------ Data section

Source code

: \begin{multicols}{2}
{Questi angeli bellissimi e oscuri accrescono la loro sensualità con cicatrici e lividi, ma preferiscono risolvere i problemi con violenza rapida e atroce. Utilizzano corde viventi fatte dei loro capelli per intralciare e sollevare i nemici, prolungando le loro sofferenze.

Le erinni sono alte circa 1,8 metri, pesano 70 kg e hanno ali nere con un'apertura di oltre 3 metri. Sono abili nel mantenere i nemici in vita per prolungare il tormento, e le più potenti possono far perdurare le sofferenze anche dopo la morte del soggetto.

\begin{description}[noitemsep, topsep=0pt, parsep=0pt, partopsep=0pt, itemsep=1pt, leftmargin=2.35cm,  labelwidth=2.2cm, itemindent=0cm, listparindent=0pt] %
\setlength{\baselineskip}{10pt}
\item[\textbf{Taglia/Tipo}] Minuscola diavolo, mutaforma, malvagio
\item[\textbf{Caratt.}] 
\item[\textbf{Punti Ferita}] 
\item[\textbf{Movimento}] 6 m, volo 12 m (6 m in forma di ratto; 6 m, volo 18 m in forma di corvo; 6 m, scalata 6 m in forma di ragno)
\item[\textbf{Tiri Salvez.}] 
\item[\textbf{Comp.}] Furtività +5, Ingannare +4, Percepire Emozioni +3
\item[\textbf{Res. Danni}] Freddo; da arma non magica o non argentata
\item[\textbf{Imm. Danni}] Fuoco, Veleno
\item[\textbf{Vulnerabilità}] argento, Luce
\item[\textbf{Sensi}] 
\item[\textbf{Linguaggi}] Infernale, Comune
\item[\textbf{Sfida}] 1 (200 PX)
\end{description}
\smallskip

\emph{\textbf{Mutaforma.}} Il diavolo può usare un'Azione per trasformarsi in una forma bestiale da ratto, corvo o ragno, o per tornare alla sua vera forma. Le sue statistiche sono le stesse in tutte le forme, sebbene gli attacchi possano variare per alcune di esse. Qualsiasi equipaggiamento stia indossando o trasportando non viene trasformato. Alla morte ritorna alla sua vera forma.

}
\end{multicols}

------------

▶ **Exercise instructions**
Reproduce all the records precisely.

▶ **Solution below**
Source code

: \begin{multicols}{2}
{Questi angeli bellissimi e oscuri accrescono la loro sensualità con cicatrici e lividi, ma preferiscono risolvere i problemi con violenza rapida e atroce. Utilizzano corde viventi fatte dei loro capelli per intralciare e sollevare i nemici, prolungando le loro sofferenze.

Le erinni sono alte circa 1,8 metri, pesano 70 kg e hanno ali nere con un'apertura di oltre 3 metri. Sono abili nel mantenere i nemici in vita per prolungare il tormento, e le più potenti possono far perdurare le sofferenze anche dopo la morte del soggetto.

\begin{description}[noitemsep, topsep=0pt, parsep=0pt, partopsep=0pt, itemsep=1pt, leftmargin=2.35cm,  labelwidth=2.2cm, itemindent=0cm, listparindent=0pt] %
\setlength{\baselineskip}{10pt}
\item[\textbf{Taglia/Tipo}] Minuscola diavolo, mutaforma, malvagio
\item[\textbf{Caratt.}] 
\item[\textbf{Punti Ferita}] 
\item[\textbf{Movimento}] 6 m, volo 12 m (6 m in forma di ratto; 6 m, volo 18 m in forma di corvo; 6 m, scalata 6 m in forma di ragno)
\item[\textbf{Tiri Salvez.}] 
\item[\textbf{Comp.}] Furtività +5, Ingannare +4, Percepire Emozioni +3
\item[\textbf{Res. Danni}] Freddo; da arma non magica o non argentata
\item[\textbf{Imm. Danni}] Fuoco, Veleno
\item[\textbf{Vulnerabilità}] argento, Luce
\item[\textbf{Sensi}] 
\item[\textbf{Linguaggi}] Infernale, Comune
\item[\textbf{Sfida}] 1 (200 PX)
\end{description}
\smallskip

\emph{\textbf{Mutaforma.}} Il diavolo può usare un'Azione per trasformarsi in una forma bestiale da ratto, corvo o ragno, o per tornare alla sua vera forma. Le sue statistiche sono le stesse in tutte le forme, sebbene gli attacchi possano variare per alcune di esse. Qualsiasi equipaggiamento stia indossando o trasportando non viene trasformato. Alla morte ritorna alla sua vera forma.

}
\end{multicols}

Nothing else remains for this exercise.